- Court: Oregon Land Use Board of Appeals
- Area(s) of Law: Land Use
- Date Filed: 06-15-2020
- Case #: 2020-016
- Judge(s)/Court Below: Opinion by Rudd
- Full Text Opinion
Petitioners applied to site a forest template dwelling on property zoned Forest Resource (FR). Under ORS 215.750(2), counties may allow such dwellings on lots within forest zones if the lot is predominantly composed of soils of a certain productivity, if “[a]ll or part of at least seven other lots or parcels that existed on January 1, 1993, are within a 160-acre [template],” and if “[a]t least three dwellings existed on January 1, 1993, on the other lots or parcels.” While counties may not establish less restrictive standards for forest template dwellings, they are permitted to impose stricter standards. Although Jackson County Land Development Ordinance (LDO) 4.3.6(B) is substantially identical to ORS 215.750(2), it requires, like OAR 660-006-0027(3)(b), not only that the three dwellings “existed” on January 1, 1993, but also that they “continue to exist.” Despite this difference, the county assumed that LDO 4.3.6(B) duplicates and requires the same analysis as ORS 215.750(2). Although petitioners showed that there were seven lots and three dwellings within the template, the county concluded that, because the lot underlying one of the dwellings built in 1977 was reconfigured in 2008, that lot did not exist on January 1, 1993, and the 1977 dwelling therefore did not qualify. The county denied the application and this appeal followed.

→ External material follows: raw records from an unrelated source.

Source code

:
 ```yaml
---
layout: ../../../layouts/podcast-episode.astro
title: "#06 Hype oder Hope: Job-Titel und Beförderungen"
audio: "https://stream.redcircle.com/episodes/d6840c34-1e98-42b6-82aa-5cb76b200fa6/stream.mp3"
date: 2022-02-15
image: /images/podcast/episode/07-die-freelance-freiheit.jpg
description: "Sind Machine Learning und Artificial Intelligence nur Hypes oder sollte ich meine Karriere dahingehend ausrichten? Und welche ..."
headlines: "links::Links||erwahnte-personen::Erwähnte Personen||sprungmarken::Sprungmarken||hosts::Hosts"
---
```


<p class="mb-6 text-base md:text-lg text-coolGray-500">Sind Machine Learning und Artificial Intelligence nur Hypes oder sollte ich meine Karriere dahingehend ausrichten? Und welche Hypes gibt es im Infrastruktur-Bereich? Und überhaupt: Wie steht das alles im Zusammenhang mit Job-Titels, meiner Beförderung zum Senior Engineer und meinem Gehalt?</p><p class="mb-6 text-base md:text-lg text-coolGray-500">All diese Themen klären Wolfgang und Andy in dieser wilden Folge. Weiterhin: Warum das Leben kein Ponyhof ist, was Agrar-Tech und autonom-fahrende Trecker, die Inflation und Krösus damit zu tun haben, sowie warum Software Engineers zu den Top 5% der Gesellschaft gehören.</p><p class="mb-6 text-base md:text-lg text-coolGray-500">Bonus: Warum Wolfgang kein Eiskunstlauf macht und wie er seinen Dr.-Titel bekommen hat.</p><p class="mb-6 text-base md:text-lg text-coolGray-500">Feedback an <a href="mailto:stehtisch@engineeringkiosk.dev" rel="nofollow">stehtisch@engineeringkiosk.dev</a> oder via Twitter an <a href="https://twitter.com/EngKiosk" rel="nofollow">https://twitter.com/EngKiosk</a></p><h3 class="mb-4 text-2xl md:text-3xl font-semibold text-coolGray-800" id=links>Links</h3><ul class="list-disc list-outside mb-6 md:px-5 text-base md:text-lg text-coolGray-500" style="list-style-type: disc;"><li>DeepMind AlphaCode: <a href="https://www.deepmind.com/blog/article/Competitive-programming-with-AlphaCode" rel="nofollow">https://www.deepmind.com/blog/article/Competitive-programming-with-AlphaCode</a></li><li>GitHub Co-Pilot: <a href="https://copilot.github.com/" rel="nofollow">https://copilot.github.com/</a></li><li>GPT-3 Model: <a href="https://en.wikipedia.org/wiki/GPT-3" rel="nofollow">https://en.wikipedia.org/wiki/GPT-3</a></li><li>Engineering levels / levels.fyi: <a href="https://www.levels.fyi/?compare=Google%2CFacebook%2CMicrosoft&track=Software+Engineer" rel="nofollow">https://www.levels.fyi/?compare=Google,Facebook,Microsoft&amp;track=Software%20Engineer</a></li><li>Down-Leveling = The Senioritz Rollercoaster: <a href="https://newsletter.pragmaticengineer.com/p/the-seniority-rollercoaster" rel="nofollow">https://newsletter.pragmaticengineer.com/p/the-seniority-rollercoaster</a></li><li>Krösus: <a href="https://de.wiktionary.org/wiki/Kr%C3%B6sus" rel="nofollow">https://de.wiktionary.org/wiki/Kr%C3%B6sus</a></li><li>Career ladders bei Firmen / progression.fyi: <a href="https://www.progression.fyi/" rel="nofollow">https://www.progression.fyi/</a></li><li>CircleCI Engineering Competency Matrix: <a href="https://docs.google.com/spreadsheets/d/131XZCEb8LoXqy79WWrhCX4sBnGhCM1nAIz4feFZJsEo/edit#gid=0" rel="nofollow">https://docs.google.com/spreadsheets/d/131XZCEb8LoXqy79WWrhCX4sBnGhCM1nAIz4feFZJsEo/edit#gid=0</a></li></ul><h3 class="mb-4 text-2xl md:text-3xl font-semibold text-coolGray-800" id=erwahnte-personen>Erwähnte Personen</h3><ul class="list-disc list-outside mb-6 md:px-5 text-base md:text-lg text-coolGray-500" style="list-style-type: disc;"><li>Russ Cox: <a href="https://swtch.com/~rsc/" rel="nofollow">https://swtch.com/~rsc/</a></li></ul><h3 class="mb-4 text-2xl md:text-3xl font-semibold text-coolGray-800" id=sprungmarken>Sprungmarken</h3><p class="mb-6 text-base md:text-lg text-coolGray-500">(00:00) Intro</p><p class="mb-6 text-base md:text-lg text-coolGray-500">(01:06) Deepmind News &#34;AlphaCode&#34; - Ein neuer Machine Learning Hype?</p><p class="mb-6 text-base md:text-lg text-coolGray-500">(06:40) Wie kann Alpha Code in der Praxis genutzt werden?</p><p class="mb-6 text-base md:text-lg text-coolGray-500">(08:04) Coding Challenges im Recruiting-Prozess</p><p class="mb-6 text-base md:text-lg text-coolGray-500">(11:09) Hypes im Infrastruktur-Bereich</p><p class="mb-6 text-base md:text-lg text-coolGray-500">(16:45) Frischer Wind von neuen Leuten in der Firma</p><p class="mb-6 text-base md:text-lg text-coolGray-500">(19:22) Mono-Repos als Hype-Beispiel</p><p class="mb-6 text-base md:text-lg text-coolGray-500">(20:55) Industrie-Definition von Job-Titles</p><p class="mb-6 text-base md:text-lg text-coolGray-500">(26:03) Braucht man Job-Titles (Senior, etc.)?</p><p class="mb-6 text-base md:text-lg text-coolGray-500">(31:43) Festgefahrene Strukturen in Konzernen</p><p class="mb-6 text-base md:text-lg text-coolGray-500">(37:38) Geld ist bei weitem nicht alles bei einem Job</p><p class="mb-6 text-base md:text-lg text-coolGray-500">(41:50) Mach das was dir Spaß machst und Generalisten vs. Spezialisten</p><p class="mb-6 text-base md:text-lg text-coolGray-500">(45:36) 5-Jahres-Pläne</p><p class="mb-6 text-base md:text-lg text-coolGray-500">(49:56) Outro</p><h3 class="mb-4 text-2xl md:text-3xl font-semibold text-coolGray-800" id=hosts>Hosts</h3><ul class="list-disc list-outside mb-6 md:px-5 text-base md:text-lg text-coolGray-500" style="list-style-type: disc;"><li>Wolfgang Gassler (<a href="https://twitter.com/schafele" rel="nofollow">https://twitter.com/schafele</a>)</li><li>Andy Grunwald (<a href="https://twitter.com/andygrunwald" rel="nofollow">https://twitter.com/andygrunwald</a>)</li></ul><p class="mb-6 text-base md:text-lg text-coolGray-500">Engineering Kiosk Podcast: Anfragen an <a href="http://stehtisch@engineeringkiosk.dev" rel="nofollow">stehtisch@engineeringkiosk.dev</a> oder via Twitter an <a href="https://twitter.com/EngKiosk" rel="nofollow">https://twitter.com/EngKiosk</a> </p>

In their assignment of error, petitioners argue the county misconstrued applicable law in concluding LDO 4.3.6(B) required that the lots which existed in 1993 “continue to exist,” rather than the dwellings. In Landwatch Lane County v. Lane County, 75 Or LUBA 151 (2017), LUBA concluded state law does not require that a 1993 lot continue to exist in the same configuration in order for a dwelling on that lot to qualify another lot for a forest template dwelling. Because the county offers no analysis supporting a different conclusion here, and because it failed to interpret the “continue to exist” language in LDO 4.3.6(B) as imposing a stricter requirement than ORS 215.750(2), LUBA agrees with petitioners that the county misconstrued applicable law. The assignment of error is therefore sustained. In turn, because the county’s reasons for denying the application are prohibited as a matter of law, its decision is REVERSED.